» **Directions for this task**
Nothing in the data may be omitted; output it all verbatim.

» **Task inputs**
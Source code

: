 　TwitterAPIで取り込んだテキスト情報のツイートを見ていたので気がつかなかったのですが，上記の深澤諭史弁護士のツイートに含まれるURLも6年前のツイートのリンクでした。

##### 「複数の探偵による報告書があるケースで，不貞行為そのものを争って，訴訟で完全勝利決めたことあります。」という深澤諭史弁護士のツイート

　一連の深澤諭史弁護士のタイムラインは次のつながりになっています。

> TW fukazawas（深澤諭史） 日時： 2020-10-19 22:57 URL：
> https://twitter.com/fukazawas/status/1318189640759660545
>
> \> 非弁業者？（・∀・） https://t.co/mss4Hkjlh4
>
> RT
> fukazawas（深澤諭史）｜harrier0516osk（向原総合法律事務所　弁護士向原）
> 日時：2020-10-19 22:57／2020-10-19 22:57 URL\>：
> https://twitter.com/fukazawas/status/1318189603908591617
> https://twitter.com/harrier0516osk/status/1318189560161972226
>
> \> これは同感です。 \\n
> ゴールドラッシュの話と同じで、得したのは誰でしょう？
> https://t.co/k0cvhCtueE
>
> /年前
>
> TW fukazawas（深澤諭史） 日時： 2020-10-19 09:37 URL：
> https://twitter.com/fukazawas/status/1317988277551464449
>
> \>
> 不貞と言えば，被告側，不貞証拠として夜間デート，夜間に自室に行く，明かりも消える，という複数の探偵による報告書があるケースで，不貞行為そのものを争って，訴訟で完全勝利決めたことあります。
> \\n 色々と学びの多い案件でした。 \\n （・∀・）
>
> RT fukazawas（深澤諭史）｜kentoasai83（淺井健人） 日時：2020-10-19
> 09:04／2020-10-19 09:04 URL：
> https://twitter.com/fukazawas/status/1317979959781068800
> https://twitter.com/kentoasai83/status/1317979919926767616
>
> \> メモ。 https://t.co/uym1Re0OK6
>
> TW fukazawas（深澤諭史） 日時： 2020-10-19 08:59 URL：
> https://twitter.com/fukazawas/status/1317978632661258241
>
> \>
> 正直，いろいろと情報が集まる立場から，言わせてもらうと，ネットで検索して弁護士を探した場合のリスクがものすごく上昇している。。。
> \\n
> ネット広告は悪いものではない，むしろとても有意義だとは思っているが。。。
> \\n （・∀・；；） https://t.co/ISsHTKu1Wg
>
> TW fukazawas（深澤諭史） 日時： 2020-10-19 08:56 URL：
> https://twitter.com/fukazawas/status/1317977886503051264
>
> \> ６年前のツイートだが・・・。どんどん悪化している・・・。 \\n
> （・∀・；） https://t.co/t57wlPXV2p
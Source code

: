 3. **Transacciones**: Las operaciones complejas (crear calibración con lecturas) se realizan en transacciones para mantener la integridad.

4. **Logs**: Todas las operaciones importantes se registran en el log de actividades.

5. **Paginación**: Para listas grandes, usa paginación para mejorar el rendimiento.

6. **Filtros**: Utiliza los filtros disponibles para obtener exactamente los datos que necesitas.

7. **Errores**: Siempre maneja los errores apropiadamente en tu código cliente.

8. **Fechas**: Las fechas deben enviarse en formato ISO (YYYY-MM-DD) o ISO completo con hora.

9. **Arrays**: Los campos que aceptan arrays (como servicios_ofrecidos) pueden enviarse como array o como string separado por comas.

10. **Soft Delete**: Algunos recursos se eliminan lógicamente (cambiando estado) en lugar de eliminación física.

» **Final answer**
Source code

: 　TwitterAPIで取り込んだテキスト情報のツイートを見ていたので気がつかなかったのですが，上記の深澤諭史弁護士のツイートに含まれるURLも6年前のツイートのリンクでした。

##### 「複数の探偵による報告書があるケースで，不貞行為そのものを争って，訴訟で完全勝利決めたことあります。」という深澤諭史弁護士のツイート

　一連の深澤諭史弁護士のタイムラインは次のつながりになっています。

> TW fukazawas（深澤諭史） 日時： 2020-10-19 22:57 URL：
> https://twitter.com/fukazawas/status/1318189640759660545
>
> \> 非弁業者？（・∀・） https://t.co/mss4Hkjlh4
>
> RT
> fukazawas（深澤諭史）｜harrier0516osk（向原総合法律事務所　弁護士向原）
> 日時：2020-10-19 22:57／2020-10-19 22:57 URL\>：
> https://twitter.com/fukazawas/status/1318189603908591617
> https://twitter.com/harrier0516osk/status/1318189560161972226
>
> \> これは同感です。 \\n
> ゴールドラッシュの話と同じで、得したのは誰でしょう？
> https://t.co/k0cvhCtueE
>
> /年前
>
> TW fukazawas（深澤諭史） 日時： 2020-10-19 09:37 URL：
> https://twitter.com/fukazawas/status/1317988277551464449
>
> \>
> 不貞と言えば，被告側，不貞証拠として夜間デート，夜間に自室に行く，明かりも消える，という複数の探偵による報告書があるケースで，不貞行為そのものを争って，訴訟で完全勝利決めたことあります。
> \\n 色々と学びの多い案件でした。 \\n （・∀・）
>
> RT fukazawas（深澤諭史）｜kentoasai83（淺井健人） 日時：2020-10-19
> 09:04／2020-10-19 09:04 URL：
> https://twitter.com/fukazawas/status/1317979959781068800
> https://twitter.com/kentoasai83/status/1317979919926767616
>
> \> メモ。 https://t.co/uym1Re0OK6
>
> TW fukazawas（深澤諭史） 日時： 2020-10-19 08:59 URL：
> https://twitter.com/fukazawas/status/1317978632661258241
>
> \>
> 正直，いろいろと情報が集まる立場から，言わせてもらうと，ネットで検索して弁護士を探した場合のリスクがものすごく上昇している。。。
> \\n
> ネット広告は悪いものではない，むしろとても有意義だとは思っているが。。。
> \\n （・∀・；；） https://t.co/ISsHTKu1Wg
>
> TW fukazawas（深澤諭史） 日時： 2020-10-19 08:56 URL：
> https://twitter.com/fukazawas/status/1317977886503051264
>
> \> ６年前のツイートだが・・・。どんどん悪化している・・・。 \\n
> （・∀・；） https://t.co/t57wlPXV2p
Source code

: 3. **Transacciones**: Las operaciones complejas (crear calibración con lecturas) se realizan en transacciones para mantener la integridad.

4. **Logs**: Todas las operaciones importantes se registran en el log de actividades.

5. **Paginación**: Para listas grandes, usa paginación para mejorar el rendimiento.

6. **Filtros**: Utiliza los filtros disponibles para obtener exactamente los datos que necesitas.

7. **Errores**: Siempre maneja los errores apropiadamente en tu código cliente.

8. **Fechas**: Las fechas deben enviarse en formato ISO (YYYY-MM-DD) o ISO completo con hora.

9. **Arrays**: Los campos que aceptan arrays (como servicios_ofrecidos) pueden enviarse como array o como string separado por comas.

10. **Soft Delete**: Algunos recursos se eliminan lógicamente (cambiando estado) en lugar de eliminación física.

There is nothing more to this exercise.